Such comments were the opportunity to begin debate, rather than in the way Cummins took them as the end of debate. I get that he is probably frustrated, but he is avoiding the very heart of the issue while continuing to demand ‘data’ as if facts could exist separately from any frame of analysis and interpretation. I’m sure he isn’t actually that naive and so, even if his frustration is understandable, it’s unfortunate he won’t get down to the nitty gritty. As such, others understandably feel frustrated with him as well. One of the main points of frustration, as shown above, is clear and yet remains unresolved. In our own Tweeting activity responding to Cummins, we noted that, “It feels like he is trying to force debate into a polarized black/white frame that turns it into a political football, a symbolic proxy for something else entirely.” At this point, it’s no longer really about the data for it has become an ideological battle verging on a full-on culture war, and one of the first victims is the mental flexibility to shift frames as the polarized opponents become ever more locked into their defensive positions — a lockdown of the mind, as it could be described.

Let’s consider a concrete example to show how the ideological lines get drawn in the ideological mind, as opposed to how fuzzy are those lines in reality. In one of his few responses to my seeking to engage, Cummins shared an earlier Twitter thread of his where he compared the ‘social distancing’ of Sweden and the ‘lockdown’ of New Jersey; a bad comparison on multiple levels. Yet when asked what is a lockdown, he still never offered a definition and, even more interesting, he decidedly emphasized that his priority was not the data itself but his principles, values, and beliefs. He was asked point blank that, “Since I showed that there effectively was no implemented and enforced stay at home full lockdown in even some of the worst hit places like NYC, what are we talking about in terms of a lockdown? What is the real issue of debate?” And his answer was, “Civil Liberties and our future freedoms. Principles. And the Scientific Method being respected.” Those principles seem fine, at least in theory assuming they are part of a genuinely free society that sadly is also theoretical at present. The problem comes with his conflating all of science with his libertarian beliefs taken as ideological realism. His libertarian conviction seems to be both his starting assumption and his ending conclusion. It’s not that the facts don’t matter to him, that he is merely posturing, but it is obvious that the data has become secondary in how the debate is being so narrowly constrained as to predetermine what evidence is being sought and which questions allowed or acknowledged.

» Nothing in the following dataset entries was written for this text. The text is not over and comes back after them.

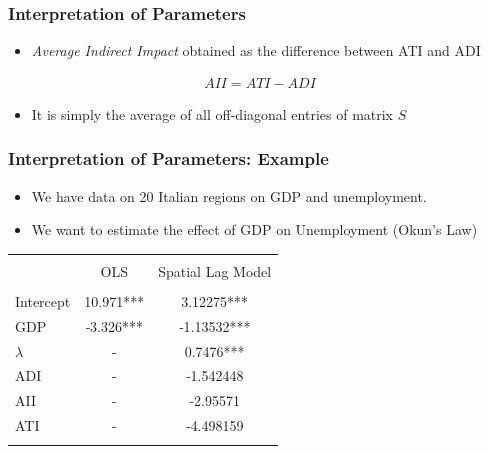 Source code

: \documentclass[
  shownotes,
  xcolor={svgnames},
  hyperref={colorlinks,citecolor=DarkBlue,linkcolor=DarkRed,urlcolor=DarkBlue}
  , aspectratio=169]{beamer}
\begin{document}
\begin{frame}
\frametitle{Interpretation of Parameters}

\begin{itemize}
\item {\it Average Indirect Impact} obtained as the difference between ATI and ADI
\end{itemize}

\begin{align}
AII = ATI - ADI
\end{align}

\bigskip

\begin{itemize}
\item It is simply the average of all off-diagonal entries of matrix $S$
\end{itemize}


\end{frame}
\begin{frame}
\frametitle{Interpretation of Parameters: Example}
\begin{itemize}
  \item We have data on 20 Italian regions on GDP and unemployment. 
  \item We want to estimate the effect of GDP on Unemployment (Okun's Law)
\end{itemize}


\begin{table}[H]
\begin{tabular}{lcc} \\
[-1.8ex] \hline \hline \\[-1.8ex]
          & OLS       & Spatial Lag Model \\
 \hline \\[-1.8ex]          
Intercept & 10.971*** & 3.12275***        \\
GDP       & ‐3.326*** & ‐1.13532***       \\
$\lambda$ & -         & 0.7476***         \\
ADI       & -         & ‐1.542448         \\
AII       & -         & -2.95571           \\
ATI       & -         & ‐4.498159        \\
\hline \hline \\[-1.8ex]
\end{tabular}
\end{table}

\end{frame}
\end{document}
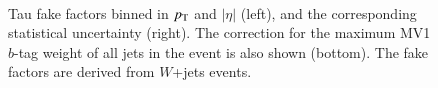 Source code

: \begin{figure}[htbp]
	\centering
	\hfill
	 \\
\caption{\label{fig:taufakefactors} Tau fake factors binned in $p_{\text{T}}$ and $|\eta|$ (left), and the corresponding statistical uncertainty (right). The correction for the maximum MV1 $b$-tag weight of all jets in the event is also shown (bottom). The fake factors are derived from $W$+jets events.}
\end{figure}


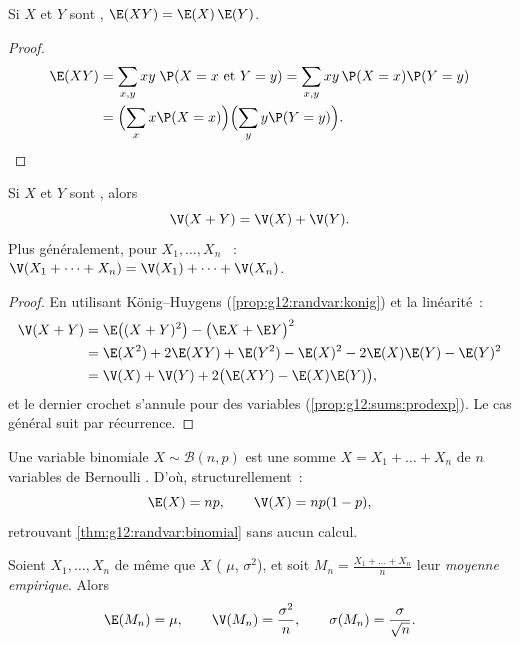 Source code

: \begin{proposition}\label{prop:g12:sums:prodexp}
Si $X$ et $Y$ sont , $\E(XY) = \E(X)\,\E(Y)$.
\end{proposition}

\begin{proof}
\[
\begin{aligned}
\E(XY) &= \sum_{x, y} xy\;\P(X = x \text{ et } Y = y)
= \sum_{x, y} xy\,\P(X=x)\P(Y=y) \\
&= \Bigl(\sum_x x\P(X=x)\Bigr)\Bigl(\sum_y y\P(Y=y)\Bigr). \qedhere
\end{aligned}
\]
\end{proof}

\begin{theorem}\label{thm:g12:sums:variance}
Si $X$ et $Y$ sont \emph{}, alors
\[
\V(X + Y) = \V(X) + \V(Y).
\]
Plus généralement, pour $X_1, \dots, X_n$ ~:
$\V(X_1 + \dots + X_n) = \V(X_1) + \dots + \V(X_n)$.
\end{theorem}

\begin{proof}
En utilisant König--Huygens (\cref{prop:g12:randvar:konig}) et la linéarité~:
\begin{align*}
\V(X + Y) &= \E\bigl((X+Y)^2\bigr) - \bigl(\E X + \E Y\bigr)^2\\
&= \E(X^2) + 2\E(XY) + \E(Y^2)
- \E(X)^2 - 2\E(X)\E(Y) - \E(Y)^2\\
&= \V(X) + \V(Y) + 2\bigl(\E(XY) - \E(X)\E(Y)\bigr),
\end{align*}
et le dernier crochet s'annule pour des variables 
(\cref{prop:g12:sums:prodexp}). Le cas général suit par récurrence.
\end{proof}

\begin{example}\label{ex:g12:sums:binomial}
Une variable binomiale $X \sim \mathcal B(n, p)$ est une somme
$X = X_1 + \dots + X_n$ de $n$ variables de Bernoulli . D'où,
structurellement~:
\[
\E(X) = np, \qquad \V(X) = np(1-p),
\]
retrouvant \cref{thm:g12:randvar:binomial} sans aucun calcul.
\end{example}

\begin{proposition}\label{prop:g12:sums:mean}
Soient $X_1, \dots, X_n$  de même  que $X$ (
$\mu$,  $\sigma^2$), et soit
$M_n = \frac{X_1 + \dots + X_n}{n}$ leur \emph{moyenne
empirique}. Alors
\[
\E(M_n) = \mu, \qquad \V(M_n) = \frac{\sigma^2}{n}, \qquad
\sigma(M_n) = \frac{\sigma}{\sqrt n}.
\]
\end{proposition}

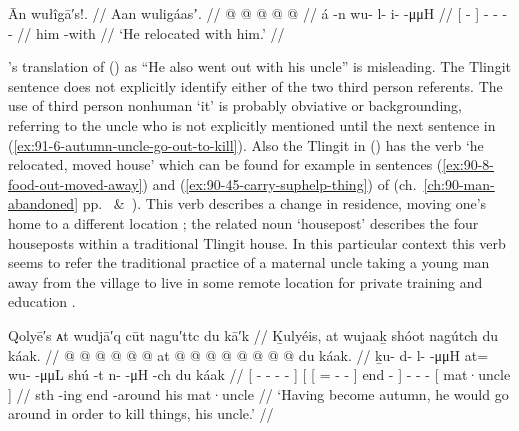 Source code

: \ex\label{ex:91-5-with-him-relocated}%
%
\begingl
	\glpreamble	Ān wułîgā′s!. //
	\glpreamble	Aan wuligáasʼ. //
	\gla	{}  @ {} {}  @ {} @ {} @ {} @ {} //
	\glb	{} á -n {} wu- l- i-  -μμH //
	\glc	{}[  - {}] - - -  - //
	\gld	{} him -with {}  {} {} {} {}  //
	\glft	‘He relocated with him.’
		//
\endgl
\xe

\citeauthor{swanton:1909}’s translation of (\lastx) as “He also went out with his uncle” is misleading.
The Tlingit sentence does not explicitly identify either of the two third person referents.
The use of third person nonhuman  ‘it’ is probably obviative or backgrounding, referring to the uncle who is not explicitly mentioned until the next sentence in (\ref{ex:91-6-autumn-uncle-go-out-to-kill}).
Also the Tlingit in (\lastx) has the verb  ‘he relocated, moved house’ which can be found for example in sentences (\ref{ex:90-8-food-out-moved-away}) and (\ref{ex:90-45-carry-suphelp-thing}) of  (ch.\ \ref{ch:90-man-abandoned} pp.\ \pageref{ex:90-8-food-out-moved-away} \&\ \pageref{ex:90-45-carry-suphelp-thing}).
This verb describes a change in residence, moving one’s home to a different location \parencite[cf.\ e.g.][137.1843, 185.2550]{story-naish:1973}; the related noun  ‘housepost’ describes the four houseposts within a traditional Tlingit house.
In this particular context this verb seems to refer the traditional practice of a maternal uncle taking a young man away from the village to live in some remote location for private training and education \parencites[cf.][479]{de-laguna:1972}[51]{kamenskii-kan:1985}[27]{emmons:1991}[167]{kan:2016}.

\ex\label{ex:91-6-autumn-uncle-go-out-to-kill}%
%
\begingl
	\glpreamble	Qolyē′s ᴀt wudjā′q cūt nagu′ttc du kā′k //
	\glpreamble	Ḵulyéis, at wujaaḵ shóot nagútch du káak. //
	\gla	{}  @ {} @ {} @ {} @ {} @ {} @ {} {}
		{} {} at @  @ {} @ {} @ {} {}  @ {} {}
		 @ {} @ {} @ {}
		{} du káak. {} //
	\glb	{} ḵu- {} d- l-  -μμH {} {}
		{} {} at= wu-  -μμL {} {} shú -t {}
		n-  -μH -ch
		{} du káak {} //
	\glc	{}[ - \· - -  - \· {}]
		{}[ {}[ = -  - \· {}] end - {}]
		-  - -
		{}[  mat·uncle {}] //
	\gld	{}  {} {} {} {} {} {} {}
		{} {} sth\•  {} {} -ing {} end -around {}
		 {} {} {}
		{} his mat·uncle {} //
	\glft	‘Having become autumn, he would go around in order to kill things, his uncle.’
		//
\endgl
\xe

Our interest was genuine, in seeking to clarify terms and promote discussion. That is why we pointed to the actual details in how it played out in actual implementation. In New York City, there was a supposed full lockdown with a stay at home order, but that didn’t stop New Yorkers from crowding in public places (Stephen Nessen, More New Yorkers Are Crowding Onto Buses And Subways Despite Stay-At-Home Order) since it’s not like there is a Chinese-style authoritarian government to enforce a Wuhan-style lockdown. That is the problem of comparisons. In terms of effective actions taken, the Swedish example involved more restrictions than did what happened in New Jersey and New York City. That is because the Swedish, in their conformist culture of trust, enforced severe restrictions upon themselves without government order and for all practical purposes the Swedish had implemented a greater lockdown than anything seen in the United States. Unless a police officer or soldier is pointing a gun at their head, many Americans will continue on without wearing masks or social distancing. This is a cultural, not a political, difference.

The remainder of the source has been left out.